What IScreenObject defines

IScreenObject inherits from two other interfaces and adds its own members on top:

IPositionable: provides Position, PositionChanging, and PositionChanged.
IComponentHost: provides SadComponents, GetSadComponent<T>, GetSadComponents<T>, and HasSadComponent<T>.

On top of those, IScreenObject defines:

Position and layout: AbsolutePosition, IgnoreParentPosition
Object graph: Parent, Children
Lifecycle flags: IsVisible, IsEnabled
Input flags: UseKeyboard, UseMouse, IsFocused, IsExclusiveMouse, FocusedMode
Ordering: SortOrder
Loop methods: Update(TimeSpan), Render(TimeSpan)
Input methods: ProcessKeyboard, ProcessMouse, LostMouse
Focus callbacks: OnFocused(), OnFocusLost()
Position utility: UpdateAbsolutePosition()
Events: IsVisibleChanged, IsEnabledChanged, ParentChanged, Focused, FocusLost

ScreenObject implements all of this and adds virtual overrides so you can hook into each part of the lifecycle in a subclass.

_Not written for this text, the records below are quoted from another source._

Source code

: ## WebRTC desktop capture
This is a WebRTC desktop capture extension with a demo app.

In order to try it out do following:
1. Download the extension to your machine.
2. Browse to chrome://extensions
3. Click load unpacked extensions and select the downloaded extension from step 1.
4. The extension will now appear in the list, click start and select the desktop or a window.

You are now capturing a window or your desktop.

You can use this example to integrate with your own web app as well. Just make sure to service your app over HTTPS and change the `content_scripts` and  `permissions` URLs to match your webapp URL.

Position: relative and absolute

Every screen object has two aspects to its position.

Relative position

The Position property holds the object’s position relative to its parent. When you place an object at (5, 3) and its parent is at (10, 10), the object draws at (15, 13) in screen space.

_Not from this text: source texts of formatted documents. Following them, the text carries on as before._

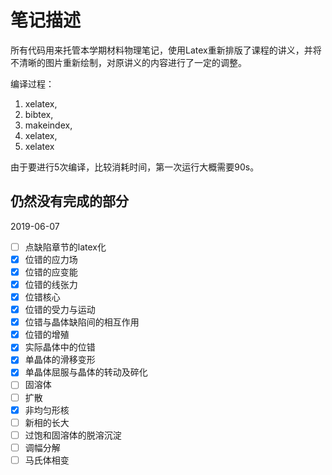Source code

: # 笔记描述

所有代码用来托管本学期材料物理笔记，使用Latex重新排版了课程的讲义，并将不清晰的图片重新绘制，对原讲义的内容进行了一定的调整。

编译过程：

1. xelatex,
2. bibtex,
3. makeindex,
4. xelatex,
5. xelatex

由于要进行5次编译，比较消耗时间，第一次运行大概需要90s。

## 仍然没有完成的部分

2019-06-07

- [ ] 点缺陷章节的latex化
- [x] 位错的应力场
- [x] 位错的应变能
- [x] 位错的线张力
- [x] 位错核心
- [x] 位错的受力与运动
- [x] 位错与晶体缺陷间的相互作用
- [x] 位错的增殖
- [x] 实际晶体中的位错
- [x] 单晶体的滑移变形
- [x] 单晶体屈服与晶体的转动及碎化
- [ ] 固溶体
- [ ] 扩散
- [x] 非均匀形核
- [ ] 新相的长大
- [ ] 过饱和固溶体的脱溶沉淀
- [ ] 调幅分解
- [ ] 马氏体相变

ScreenSurface parent = new(40, 20);
parent.Position = new Point(10, 10);

ScreenSurface child = new(10, 5);
child.Position = new Point(5, 3);  // Draws at (15, 13) on screen

parent.Children.Add(child);

Absolute position

The AbsolutePosition property holds the resolved pixel-space position after accounting for the parental hierarchy. SadConsole recalculates this automatically when Position changes or when the parent moves. Call UpdateAbsolutePosition() manually if you need to force a recalculation outside of normal updates.

Ignoring parent position

Set IgnoreParentPosition = true to decouple an object from its parent’s position. The object treats (0, 0) as the top-left corner of the screen and positions itself accordingly. This is useful for overlays or UI elements that stay fixed on screen while their parent moves.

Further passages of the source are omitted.